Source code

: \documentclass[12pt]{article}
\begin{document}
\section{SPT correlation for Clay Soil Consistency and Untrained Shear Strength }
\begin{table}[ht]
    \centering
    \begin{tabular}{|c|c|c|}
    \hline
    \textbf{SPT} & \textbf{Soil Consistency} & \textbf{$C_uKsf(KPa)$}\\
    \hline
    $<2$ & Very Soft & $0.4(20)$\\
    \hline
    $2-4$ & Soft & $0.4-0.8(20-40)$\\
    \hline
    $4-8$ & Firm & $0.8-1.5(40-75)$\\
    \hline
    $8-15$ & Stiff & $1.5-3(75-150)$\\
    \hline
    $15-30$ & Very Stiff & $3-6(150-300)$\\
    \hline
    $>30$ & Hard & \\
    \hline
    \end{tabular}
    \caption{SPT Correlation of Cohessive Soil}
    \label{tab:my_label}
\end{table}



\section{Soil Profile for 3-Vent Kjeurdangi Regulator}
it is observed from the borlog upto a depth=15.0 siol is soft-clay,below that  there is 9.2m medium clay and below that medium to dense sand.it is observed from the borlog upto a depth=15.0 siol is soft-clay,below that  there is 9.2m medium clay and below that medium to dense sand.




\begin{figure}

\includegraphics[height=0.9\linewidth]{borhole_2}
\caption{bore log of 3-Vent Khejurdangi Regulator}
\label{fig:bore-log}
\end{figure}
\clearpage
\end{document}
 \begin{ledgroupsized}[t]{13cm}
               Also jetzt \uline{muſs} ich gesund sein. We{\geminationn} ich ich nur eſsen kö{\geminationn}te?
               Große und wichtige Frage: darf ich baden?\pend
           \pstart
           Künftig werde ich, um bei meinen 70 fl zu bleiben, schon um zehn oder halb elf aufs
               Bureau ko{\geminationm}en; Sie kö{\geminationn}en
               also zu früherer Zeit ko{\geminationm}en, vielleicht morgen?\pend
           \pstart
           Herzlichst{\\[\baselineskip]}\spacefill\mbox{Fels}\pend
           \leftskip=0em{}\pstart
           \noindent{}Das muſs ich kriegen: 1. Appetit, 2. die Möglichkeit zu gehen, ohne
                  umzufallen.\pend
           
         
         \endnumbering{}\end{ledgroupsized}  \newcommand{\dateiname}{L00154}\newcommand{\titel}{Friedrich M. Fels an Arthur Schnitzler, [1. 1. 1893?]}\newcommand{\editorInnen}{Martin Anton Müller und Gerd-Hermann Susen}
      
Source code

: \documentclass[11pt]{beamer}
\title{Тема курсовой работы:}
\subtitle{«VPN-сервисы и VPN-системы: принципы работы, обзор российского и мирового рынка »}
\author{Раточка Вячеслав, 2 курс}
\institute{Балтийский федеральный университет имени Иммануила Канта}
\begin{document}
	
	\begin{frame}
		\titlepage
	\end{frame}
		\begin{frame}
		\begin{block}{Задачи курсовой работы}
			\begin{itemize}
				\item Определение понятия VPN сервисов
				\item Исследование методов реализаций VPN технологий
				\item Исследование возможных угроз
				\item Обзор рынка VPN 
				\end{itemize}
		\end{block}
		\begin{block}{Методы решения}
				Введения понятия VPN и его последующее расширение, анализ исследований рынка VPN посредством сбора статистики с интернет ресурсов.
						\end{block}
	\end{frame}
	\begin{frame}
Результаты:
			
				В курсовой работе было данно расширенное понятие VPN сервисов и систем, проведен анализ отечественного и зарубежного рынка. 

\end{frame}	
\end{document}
==*==
Each line of the listing that contains the word "Stiff" must be copied.

Response:
    $8-15$ & Stiff & $1.5-3(75-150)$\\
    $15-30$ & Very Stiff & $3-6(150-300)$\\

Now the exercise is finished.